When Jose Mourinho was unveiled as Chelsea manager in 2004, Ferguson suspected he could be a serious rival to United in the pursuit of major honors.

“Jose was fresh in town, working for an employer with stacks of money, and with hype clearing his path,” Ferguson says of the manager who arrived at Chelsea after guiding an unfancied Porto team to European Champions League glory in 2004.

“(Chelsea) were much better organized than before. I didn’t win a game at Stamford Bridge after Mourinho arrived.”

Mourinho rejoined Chelsea earlier this year, after winning an Italian league, cup and Champions League treble with Inter Milan in 2010 and a Spanish title with Real Madrid in 2012.

Ferguson on rivals Manchester City:

In a thrilling climax to the 2011-12 English Premier League season, Ferguson saw his United team lose out on the title to their neighbors Manchester City, who scored a last-minute goal on the final day of the campaign to secure their triumph.

Ferguson felt the pain of a crushing defeat, but it was his wife Cathy who was inconsolable.

“Cathy said, ‘That was the worst day of my life. I can’t take much more of this.’

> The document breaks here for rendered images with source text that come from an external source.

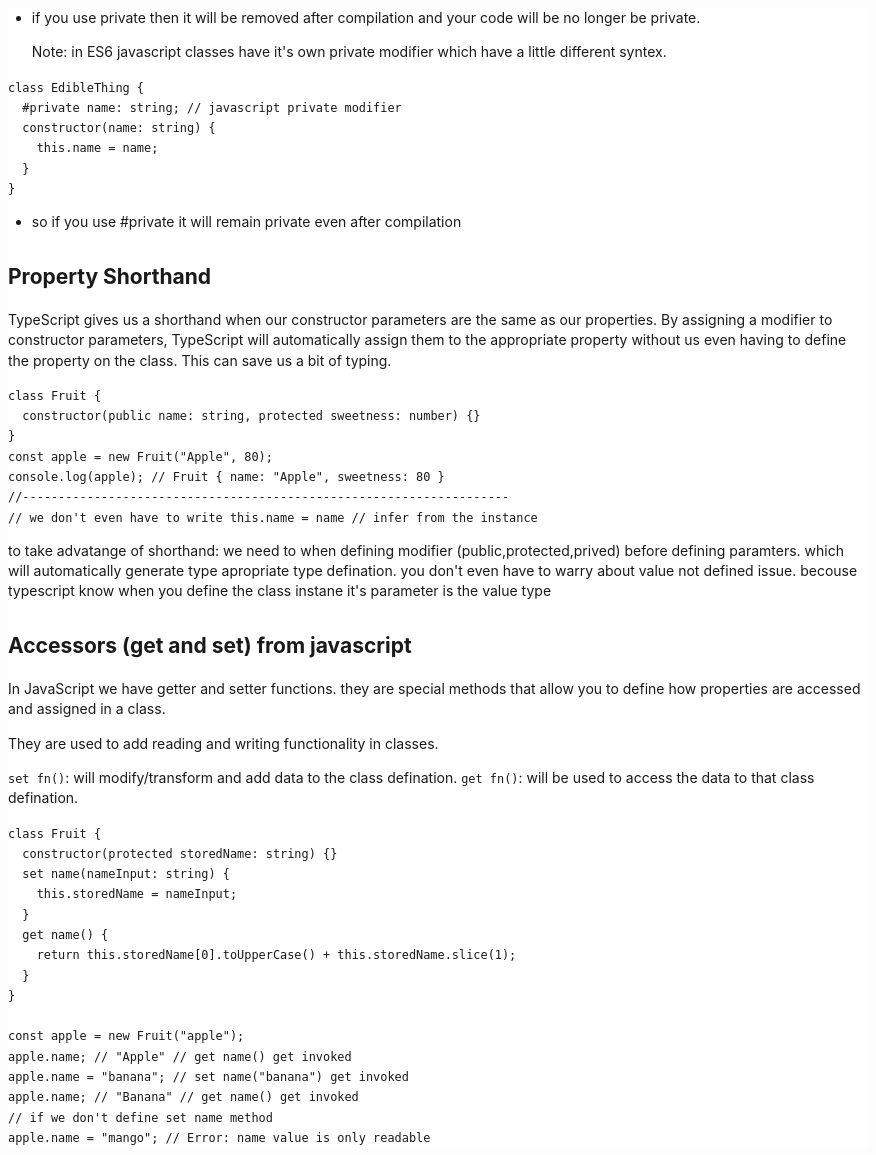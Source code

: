 - if you use private then it will be removed after compilation and your code will be no longer be private.

  Note: in ES6 javascript classes have it's own private modifier which have a little different syntex.

```tsx
class EdibleThing {
  #private name: string; // javascript private modifier
  constructor(name: string) {
    this.name = name;
  }
}
```

- so if you use #private it will remain private even after compilation

## Property Shorthand

TypeScript gives us a shorthand when our constructor parameters are the same as our properties. By assigning a modifier to constructor parameters, TypeScript will automatically assign them to the appropriate property without us even having to define the property on the class. This can save us a bit of typing.

```tsx
class Fruit {
  constructor(public name: string, protected sweetness: number) {}
}
const apple = new Fruit("Apple", 80);
console.log(apple); // Fruit { name: "Apple", sweetness: 80 }
//--------------------------------------------------------------------
// we don't even have to write this.name = name // infer from the instance
```

to take advatange of shorthand: we need to when defining modifier (public,protected,prived) before defining paramters. which will automatically generate type apropriate type defination. you don't even have to warry about value not defined issue. becouse typescript know when you define the class instane it's parameter is the value type

## Accessors (get and set) from javascript

In JavaScript we have getter and setter functions. they are special methods that allow you to define how properties are accessed and assigned in a class.

They are used to add reading and writing functionality in classes.

`set fn()`: will modify/transform and add data to the class defination.
`get fn()`: will be used to access the data to that class defination.

```tsx
class Fruit {
  constructor(protected storedName: string) {}
  set name(nameInput: string) {
    this.storedName = nameInput;
  }
  get name() {
    return this.storedName[0].toUpperCase() + this.storedName.slice(1);
  }
}

const apple = new Fruit("apple");
apple.name; // "Apple" // get name() get invoked
apple.name = "banana"; // set name("banana") get invoked
apple.name; // "Banana" // get name() get invoked
// if we don't define set name method
apple.name = "mango"; // Error: name value is only readable
```
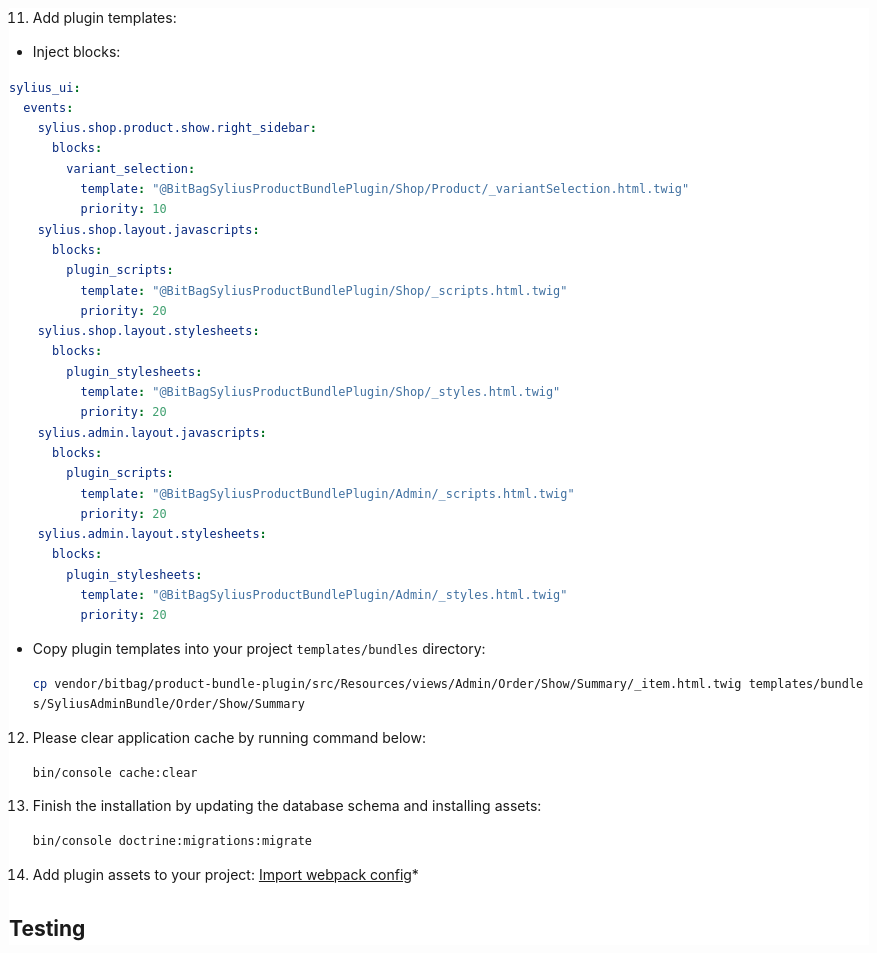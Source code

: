 11. Add plugin templates:
- Inject blocks:

```yaml
sylius_ui:
  events:
    sylius.shop.product.show.right_sidebar:
      blocks:
        variant_selection:
          template: "@BitBagSyliusProductBundlePlugin/Shop/Product/_variantSelection.html.twig"
          priority: 10
    sylius.shop.layout.javascripts:
      blocks:
        plugin_scripts:
          template: "@BitBagSyliusProductBundlePlugin/Shop/_scripts.html.twig"
          priority: 20
    sylius.shop.layout.stylesheets:
      blocks:
        plugin_stylesheets:
          template: "@BitBagSyliusProductBundlePlugin/Shop/_styles.html.twig"
          priority: 20
    sylius.admin.layout.javascripts:
      blocks:
        plugin_scripts:
          template: "@BitBagSyliusProductBundlePlugin/Admin/_scripts.html.twig"
          priority: 20
    sylius.admin.layout.stylesheets:
      blocks:
        plugin_stylesheets:
          template: "@BitBagSyliusProductBundlePlugin/Admin/_styles.html.twig"
          priority: 20

```
- Copy plugin templates into your project `templates/bundles` directory:

    ```bash
    cp vendor/bitbag/product-bundle-plugin/src/Resources/views/Admin/Order/Show/Summary/_item.html.twig templates/bundles/SyliusAdminBundle/Order/Show/Summary
    ```
    
12. Please clear application cache by running command below:

    ```bash
    bin/console cache:clear
    ```

13. Finish the installation by updating the database schema and installing assets:

    ```bash
    bin/console doctrine:migrations:migrate
    ```
14. Add plugin assets to your project:
[Import webpack config](./README_webpack-config.md)*

## Testing
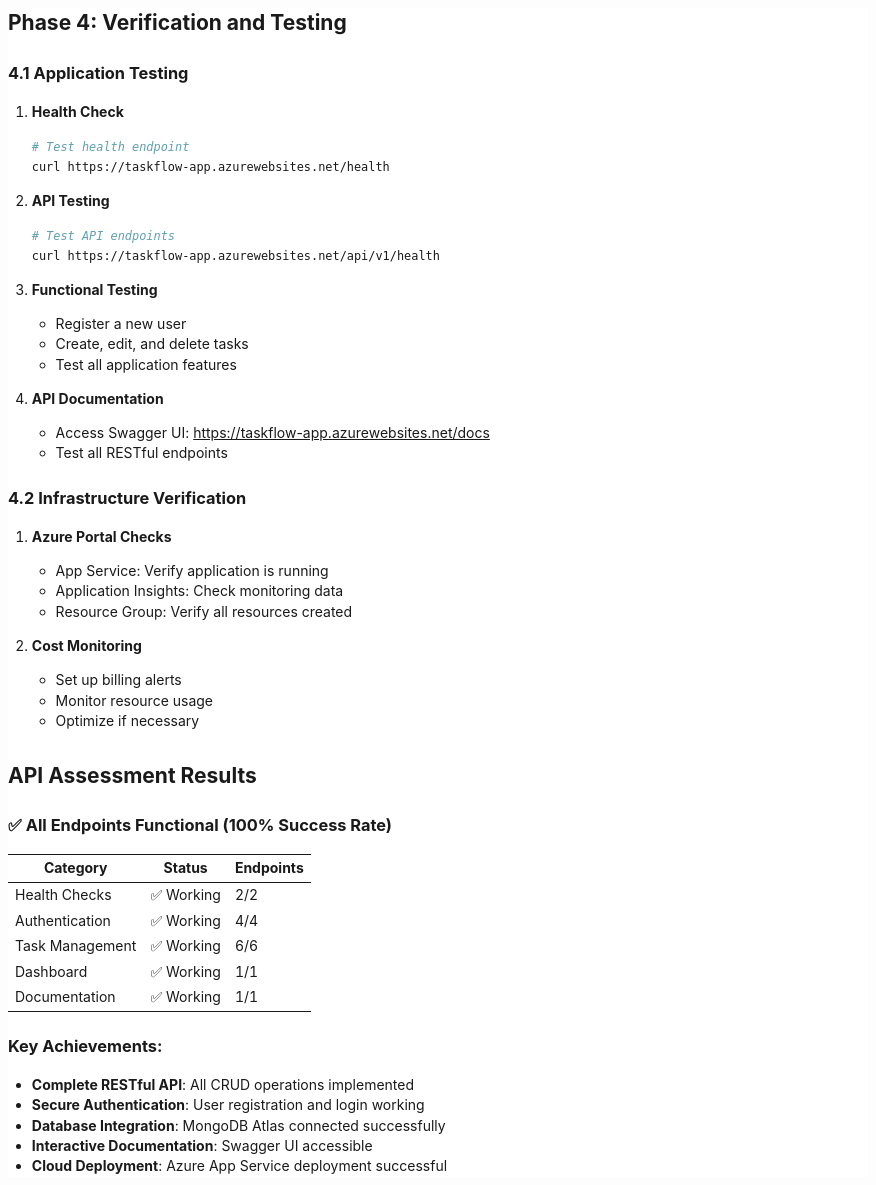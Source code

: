 ## Phase 4: Verification and Testing

### 4.1 Application Testing

1. **Health Check**
   ```bash
   # Test health endpoint
   curl https://taskflow-app.azurewebsites.net/health
   ```

2. **API Testing**
   ```bash
   # Test API endpoints
   curl https://taskflow-app.azurewebsites.net/api/v1/health
   ```

3. **Functional Testing**
   - Register a new user
   - Create, edit, and delete tasks
   - Test all application features

4. **API Documentation**
   - Access Swagger UI: https://taskflow-app.azurewebsites.net/docs
   - Test all RESTful endpoints

### 4.2 Infrastructure Verification

1. **Azure Portal Checks**
   - App Service: Verify application is running
   - Application Insights: Check monitoring data
   - Resource Group: Verify all resources created

2. **Cost Monitoring**
   - Set up billing alerts
   - Monitor resource usage
   - Optimize if necessary

## API Assessment Results

### ✅ **All Endpoints Functional (100% Success Rate)**

| Category | Status | Endpoints |
|----------|--------|-----------|
| Health Checks | ✅ Working | 2/2 |
| Authentication | ✅ Working | 4/4 |
| Task Management | ✅ Working | 6/6 |
| Dashboard | ✅ Working | 1/1 |
| Documentation | ✅ Working | 1/1 |

### **Key Achievements:**
- **Complete RESTful API**: All CRUD operations implemented
- **Secure Authentication**: User registration and login working
- **Database Integration**: MongoDB Atlas connected successfully
- **Interactive Documentation**: Swagger UI accessible
- **Cloud Deployment**: Azure App Service deployment successful
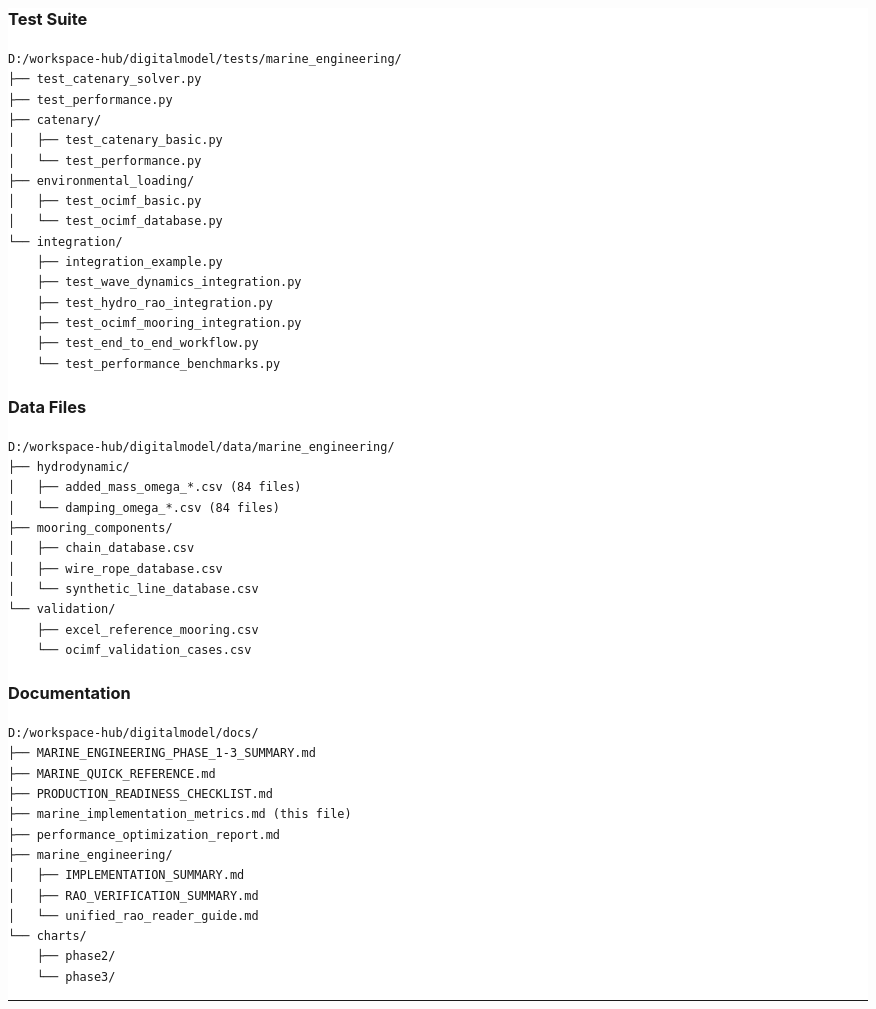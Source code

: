 ### Test Suite
```
D:/workspace-hub/digitalmodel/tests/marine_engineering/
├── test_catenary_solver.py
├── test_performance.py
├── catenary/
│   ├── test_catenary_basic.py
│   └── test_performance.py
├── environmental_loading/
│   ├── test_ocimf_basic.py
│   └── test_ocimf_database.py
└── integration/
    ├── integration_example.py
    ├── test_wave_dynamics_integration.py
    ├── test_hydro_rao_integration.py
    ├── test_ocimf_mooring_integration.py
    ├── test_end_to_end_workflow.py
    └── test_performance_benchmarks.py
```

### Data Files
```
D:/workspace-hub/digitalmodel/data/marine_engineering/
├── hydrodynamic/
│   ├── added_mass_omega_*.csv (84 files)
│   └── damping_omega_*.csv (84 files)
├── mooring_components/
│   ├── chain_database.csv
│   ├── wire_rope_database.csv
│   └── synthetic_line_database.csv
└── validation/
    ├── excel_reference_mooring.csv
    └── ocimf_validation_cases.csv
```

### Documentation
```
D:/workspace-hub/digitalmodel/docs/
├── MARINE_ENGINEERING_PHASE_1-3_SUMMARY.md
├── MARINE_QUICK_REFERENCE.md
├── PRODUCTION_READINESS_CHECKLIST.md
├── marine_implementation_metrics.md (this file)
├── performance_optimization_report.md
├── marine_engineering/
│   ├── IMPLEMENTATION_SUMMARY.md
│   ├── RAO_VERIFICATION_SUMMARY.md
│   └── unified_rao_reader_guide.md
└── charts/
    ├── phase2/
    └── phase3/
```

---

“I felt pretty ragged myself, but I could see the distress in my wife. ‘Cathy,’ I began, ‘we have a great life, and we’ve had a fantastic period of success.’

‘I know,’ she said. ‘but I’m not going out. There are too many City fans in the village.’”

Cathy need not have worried. United beat City to the title by 11 points in 2013, with Ferguson retiring after securing the club’s 20th English championship.